[Task brief] A single number is needed: how many lines of the data hold the word "Roaming".

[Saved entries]
- Opening Delimiter -
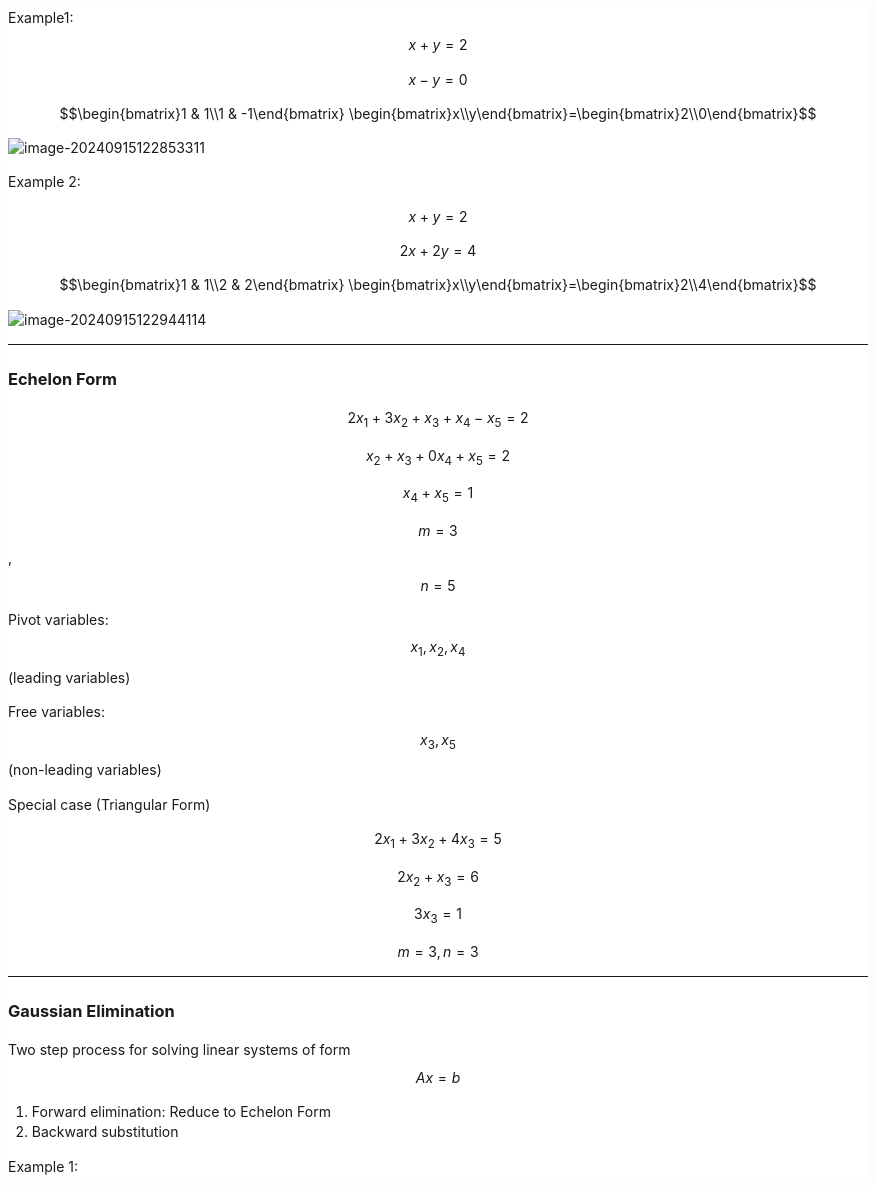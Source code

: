 Example1:
$$x+y=2$$

$$x-y=0$$

$$\begin{bmatrix}1 & 1\\1 & -1\end{bmatrix} \begin{bmatrix}x\\y\end{bmatrix}=\begin{bmatrix}2\\0\end{bmatrix}$$

![image-20240915122853311](C:\Users\Levi\AppData\Roaming\Typora\typora-user-images\image-20240915122853311.png)

Example 2:

$$x+y=2$$

$$2x+2y=4$$

$$\begin{bmatrix}1 & 1\\2 & 2\end{bmatrix} \begin{bmatrix}x\\y\end{bmatrix}=\begin{bmatrix}2\\4\end{bmatrix}$$

![image-20240915122944114](C:\Users\Levi\AppData\Roaming\Typora\typora-user-images\image-20240915122944114.png)

------

### Echelon Form

$$2x_1+3x_2+x_3+x_4-x_5=2$$

$$x_2+x_3+0x_4+x_5=2$$

$$x_4+x_5=1$$

$$m=3$$, $$n=5$$

Pivot variables: $$x_1,x_2,x_4$$ (leading variables)

Free variables: $$x_3,x_5$$ (non-leading variables)



Special case (Triangular Form)

$$2x_1+3x_2+4x_3=5$$

$$2x_2+x_3=6$$

$$3x_3=1$$

$$m=3, n=3$$

------

### Gaussian Elimination

Two step process for solving linear systems of form $$Ax=b$$

1. Forward elimination: Reduce to Echelon Form
2. Backward substitution



Example 1:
- Closing Delimiter -
[Response to the task] 2